*Exercise details*. Your copy of the data should match it exactly, leaving out only the pictures.

--- Source data ---

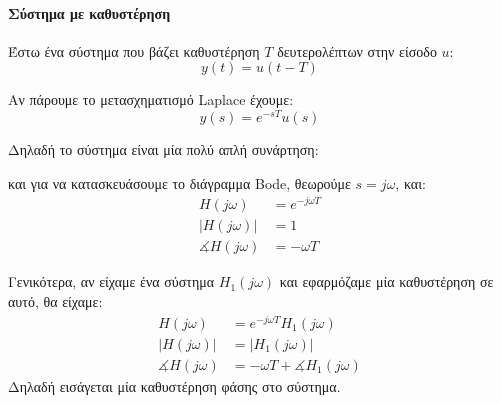 \documentclass[11pt,a4paper,notitlepage,fleqn,final]{article}
\begin{document}
\paragraph{Σύστημα με καθυστέρηση}
Έστω ένα σύστημα που βάζει καθυστέρηση \( T \) δευτερολέπτων
στην είσοδο \( u \):
\[
y(t) = u(t-T)
\]

Αν πάρουμε το μετασχηματισμό Laplace έχουμε:
\[
y(s) = e^{-sT} u(s)
\]

Δηλαδή το σύστημα είναι μία πολύ απλή συνάρτηση:


και για να κατασκευάσουμε το διάγραμμα Bode, θεωρούμε \( s=j\omega \),
και:
\begin{align*}
	H(j\omega) &= e^{-j\omega T}
	\\
	\left\lvert H(j\omega) \right\rvert &= 1 \\
	\measuredangle H(j\omega) &= - \omega T
\end{align*}

Γενικότερα, αν είχαμε ένα σύστημα \( H_1(j\omega) \) και εφαρμόζαμε
μία καθυστέρηση σε αυτό, θα είχαμε:
\begin{align*}
	H(j\omega) &= e^{-j\omega T} H_1(j\omega) \\
	\left\lvert H(j\omega) \right\rvert &= \left\lvert H_1(j\omega)
	\right\rvert \\
	\measuredangle H(j\omega) &= -\omega T + \measuredangle H_1(j\omega)
\end{align*}
Δηλαδή εισάγεται μία καθυστέρηση φάσης στο σύστημα.
\end{document}
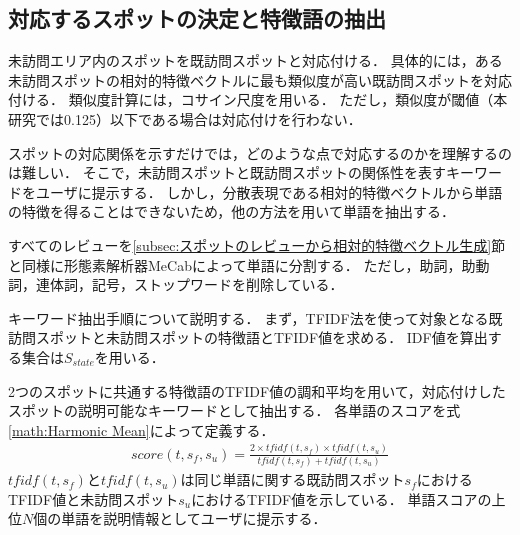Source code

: \documentclass[submit]{ipsj}
\begin{document}
\subsection{対応するスポットの決定と特徴語の抽出}
\label{subsec:対応するスポットの決定と特徴語の抽出}
未訪問エリア内のスポットを既訪問スポットと対応付ける．
具体的には，ある未訪問スポットの相対的特徴ベクトルに最も類似度が高い既訪問スポットを対応付ける．
類似度計算には，コサイン尺度を用いる．
ただし，類似度が閾値（本研究では0.125）以下である場合は対応付けを行わない．

スポットの対応関係を示すだけでは，どのような点で対応するのかを理解するのは難しい．
そこで，未訪問スポットと既訪問スポットの関係性を表すキーワードをユーザに提示する．
しかし，分散表現である相対的特徴ベクトルから単語の特徴を得ることはできないため，他の方法を用いて単語を抽出する．

すべてのレビューを\ref{subsec:スポットのレビューから相対的特徴ベクトル生成}節と同様に形態素解析器MeCabによって単語に分割する．
ただし，助詞，助動詞，連体詞，記号，ストップワードを削除している．

キーワード抽出手順について説明する．
まず，TFIDF法を使って対象となる既訪問スポットと未訪問スポットの特徴語とTFIDF値を求める．
IDF値を算出する集合は$S_{state}$を用いる．

2つのスポットに共通する特徴語のTFIDF値の調和平均を用いて，対応付けしたスポットの説明可能なキーワードとして抽出する．
各単語のスコアを式\ref{math:Harmonic Mean}によって定義する．
\begin{eqnarray}
  score(t,s_f,s_u) = \frac{2 \times tfidf(t,s_f) \times tfidf(t,s_u)}{tfidf(t,s_f) + tfidf(t,s_u)}
  \label{math:Harmonic Mean}
\end{eqnarray}
$tfidf(t,s_f)$と$tfidf(t,s_u)$は同じ単語に関する既訪問スポット$s_f$におけるTFIDF値と未訪問スポット$s_u$におけるTFIDF値を示している．
単語スコアの上位$N$個の単語を説明情報としてユーザに提示する．
\end{document}
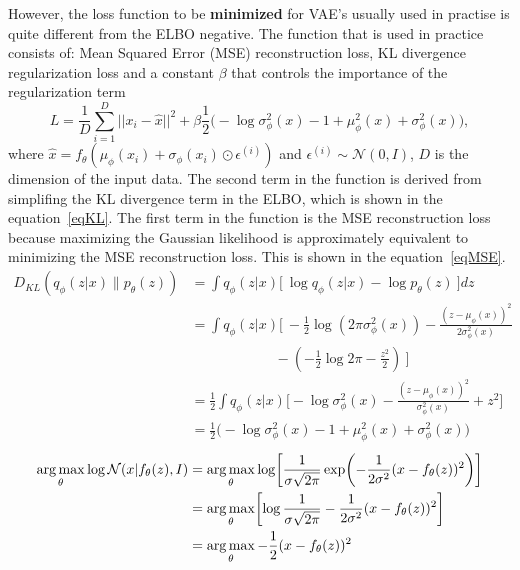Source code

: However, the loss function to be \textbf{minimized} for VAE's usually used in practise is quite different from the ELBO negative. 
The function that is used in practice consists of: Mean Squared Error (MSE) reconstruction loss, KL divergence regularization loss and a constant $\beta$ that controls the importance of the regularization term
\[ L = \frac{1}{D} \sum_{i=1}^{D} ||x_i - \hat{x} ||^2 + \beta  \frac{1}{2} \biggl( -\log \sigma^2_\phi(x) - 1 + \mu^2_\phi(x) + \sigma^2_\phi(x) \biggr), \]
where $\hat{x} = f_{\theta}(\mu_{\phi}(x_i) + \sigma_{\phi}(x_i) \odot \epsilon^{(i)})$ and $\epsilon^{(i)} \sim \mathcal{N}(0, I)$, $D$ is the dimension of the input data. The second term in the function is derived from simplifing the KL divergence term in the ELBO, which is shown in the equation~\ref{eqKL}. The first term in the function is the MSE reconstruction loss because maximizing the Gaussian likelihood is approximately equivalent to minimizing the MSE reconstruction loss. This is shown in the equation~\ref{eqMSE}.
\begin{equation} \label{eqKL}
    \begin{split}
        D_{KL}(q_\phi(z|x) \| p_\theta(z)) &= \int q_\phi(z|x) \biggl[\ \log q_\phi(z|x) - \log p_\theta(z) \ \biggr] dz \\
        &= \int q_\phi(z|x) \biggl[\ -\frac{1}{2} \log (2\pi\sigma^2_\phi(x)) - \frac{(z - \mu_\phi(x))^2}{2\sigma^2_\phi(x)} \\
        &\qquad\qquad\qquad - \left( -\frac{1}{2} \log 2\pi - \frac{z^2}{2} \right) \ \biggr] \\
        &= \frac{1}{2} \int q_\phi(z|x) \biggl[ -\log \sigma^2_\phi(x) - \frac{(z - \mu_\phi(x))^2}{\sigma^2_\phi(x)} + z^2 \biggr] \\
        &= \frac{1}{2} \biggl( -\log \sigma^2_\phi(x) - 1 + \mu^2_\phi(x) + \sigma^2_\phi(x) \biggr)
    \end{split}
\end{equation}
\begin{equation} \label{eqMSE}
    \begin{split}
        \operatorname*{arg\,max}_{\theta} \log \mathcal{N}(x|f_{\theta}(z), I) & = \operatorname*{arg\,max}_{\theta} \log \biggl[\frac{1}{\sigma \sqrt{2\pi}} \exp \biggl( -\frac{1}{2 \sigma^2} (x - f_{\theta}(z))^2 \biggr)\biggr] \\
        & = \operatorname*{arg\,max}_{\theta} \biggl[ \log \frac{1}{\sigma \sqrt{2\pi}} - \frac{1}{2 \sigma^2} (x - f_{\theta}(z))^2 \biggl]\\
        & = \operatorname*{arg\,max}_{\theta} -\frac{1}{2} (x - f_{\theta}(z))^2
    \end{split}
\end{equation}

---

*Problem solution*.
 \documentclass[11pt,a4paper,notitlepage,fleqn,final]{article}
\begin{document}
\paragraph{Σύστημα με καθυστέρηση}
Έστω ένα σύστημα που βάζει καθυστέρηση \( T \) δευτερολέπτων
στην είσοδο \( u \):
\[
y(t) = u(t-T)
\]

Αν πάρουμε το μετασχηματισμό Laplace έχουμε:
\[
y(s) = e^{-sT} u(s)
\]

Δηλαδή το σύστημα είναι μία πολύ απλή συνάρτηση:


και για να κατασκευάσουμε το διάγραμμα Bode, θεωρούμε \( s=j\omega \),
και:
\begin{align*}
	H(j\omega) &= e^{-j\omega T}
	\\
	\left\lvert H(j\omega) \right\rvert &= 1 \\
	\measuredangle H(j\omega) &= - \omega T
\end{align*}

Γενικότερα, αν είχαμε ένα σύστημα \( H_1(j\omega) \) και εφαρμόζαμε
μία καθυστέρηση σε αυτό, θα είχαμε:
\begin{align*}
	H(j\omega) &= e^{-j\omega T} H_1(j\omega) \\
	\left\lvert H(j\omega) \right\rvert &= \left\lvert H_1(j\omega)
	\right\rvert \\
	\measuredangle H(j\omega) &= -\omega T + \measuredangle H_1(j\omega)
\end{align*}
Δηλαδή εισάγεται μία καθυστέρηση φάσης στο σύστημα.
\end{document}
Source code

: \documentclass[submit]{ipsj}
\begin{document}
\subsection{対応するスポットの決定と特徴語の抽出}
\label{subsec:対応するスポットの決定と特徴語の抽出}
未訪問エリア内のスポットを既訪問スポットと対応付ける．
具体的には，ある未訪問スポットの相対的特徴ベクトルに最も類似度が高い既訪問スポットを対応付ける．
類似度計算には，コサイン尺度を用いる．
ただし，類似度が閾値（本研究では0.125）以下である場合は対応付けを行わない．

スポットの対応関係を示すだけでは，どのような点で対応するのかを理解するのは難しい．
そこで，未訪問スポットと既訪問スポットの関係性を表すキーワードをユーザに提示する．
しかし，分散表現である相対的特徴ベクトルから単語の特徴を得ることはできないため，他の方法を用いて単語を抽出する．

すべてのレビューを\ref{subsec:スポットのレビューから相対的特徴ベクトル生成}節と同様に形態素解析器MeCabによって単語に分割する．
ただし，助詞，助動詞，連体詞，記号，ストップワードを削除している．

キーワード抽出手順について説明する．
まず，TFIDF法を使って対象となる既訪問スポットと未訪問スポットの特徴語とTFIDF値を求める．
IDF値を算出する集合は$S_{state}$を用いる．

2つのスポットに共通する特徴語のTFIDF値の調和平均を用いて，対応付けしたスポットの説明可能なキーワードとして抽出する．
各単語のスコアを式\ref{math:Harmonic Mean}によって定義する．
\begin{eqnarray}
  score(t,s_f,s_u) = \frac{2 \times tfidf(t,s_f) \times tfidf(t,s_u)}{tfidf(t,s_f) + tfidf(t,s_u)}
  \label{math:Harmonic Mean}
\end{eqnarray}
$tfidf(t,s_f)$と$tfidf(t,s_u)$は同じ単語に関する既訪問スポット$s_f$におけるTFIDF値と未訪問スポット$s_u$におけるTFIDF値を示している．
単語スコアの上位$N$個の単語を説明情報としてユーザに提示する．
\end{document}
Source code

: However, the loss function to be \textbf{minimized} for VAE's usually used in practise is quite different from the ELBO negative. 
The function that is used in practice consists of: Mean Squared Error (MSE) reconstruction loss, KL divergence regularization loss and a constant $\beta$ that controls the importance of the regularization term
\[ L = \frac{1}{D} \sum_{i=1}^{D} ||x_i - \hat{x} ||^2 + \beta  \frac{1}{2} \biggl( -\log \sigma^2_\phi(x) - 1 + \mu^2_\phi(x) + \sigma^2_\phi(x) \biggr), \]
where $\hat{x} = f_{\theta}(\mu_{\phi}(x_i) + \sigma_{\phi}(x_i) \odot \epsilon^{(i)})$ and $\epsilon^{(i)} \sim \mathcal{N}(0, I)$, $D$ is the dimension of the input data. The second term in the function is derived from simplifing the KL divergence term in the ELBO, which is shown in the equation~\ref{eqKL}. The first term in the function is the MSE reconstruction loss because maximizing the Gaussian likelihood is approximately equivalent to minimizing the MSE reconstruction loss. This is shown in the equation~\ref{eqMSE}.
\begin{equation} \label{eqKL}
    \begin{split}
        D_{KL}(q_\phi(z|x) \| p_\theta(z)) &= \int q_\phi(z|x) \biggl[\ \log q_\phi(z|x) - \log p_\theta(z) \ \biggr] dz \\
        &= \int q_\phi(z|x) \biggl[\ -\frac{1}{2} \log (2\pi\sigma^2_\phi(x)) - \frac{(z - \mu_\phi(x))^2}{2\sigma^2_\phi(x)} \\
        &\qquad\qquad\qquad - \left( -\frac{1}{2} \log 2\pi - \frac{z^2}{2} \right) \ \biggr] \\
        &= \frac{1}{2} \int q_\phi(z|x) \biggl[ -\log \sigma^2_\phi(x) - \frac{(z - \mu_\phi(x))^2}{\sigma^2_\phi(x)} + z^2 \biggr] \\
        &= \frac{1}{2} \biggl( -\log \sigma^2_\phi(x) - 1 + \mu^2_\phi(x) + \sigma^2_\phi(x) \biggr)
    \end{split}
\end{equation}
\begin{equation} \label{eqMSE}
    \begin{split}
        \operatorname*{arg\,max}_{\theta} \log \mathcal{N}(x|f_{\theta}(z), I) & = \operatorname*{arg\,max}_{\theta} \log \biggl[\frac{1}{\sigma \sqrt{2\pi}} \exp \biggl( -\frac{1}{2 \sigma^2} (x - f_{\theta}(z))^2 \biggr)\biggr] \\
        & = \operatorname*{arg\,max}_{\theta} \biggl[ \log \frac{1}{\sigma \sqrt{2\pi}} - \frac{1}{2 \sigma^2} (x - f_{\theta}(z))^2 \biggl]\\
        & = \operatorname*{arg\,max}_{\theta} -\frac{1}{2} (x - f_{\theta}(z))^2
    \end{split}
\end{equation}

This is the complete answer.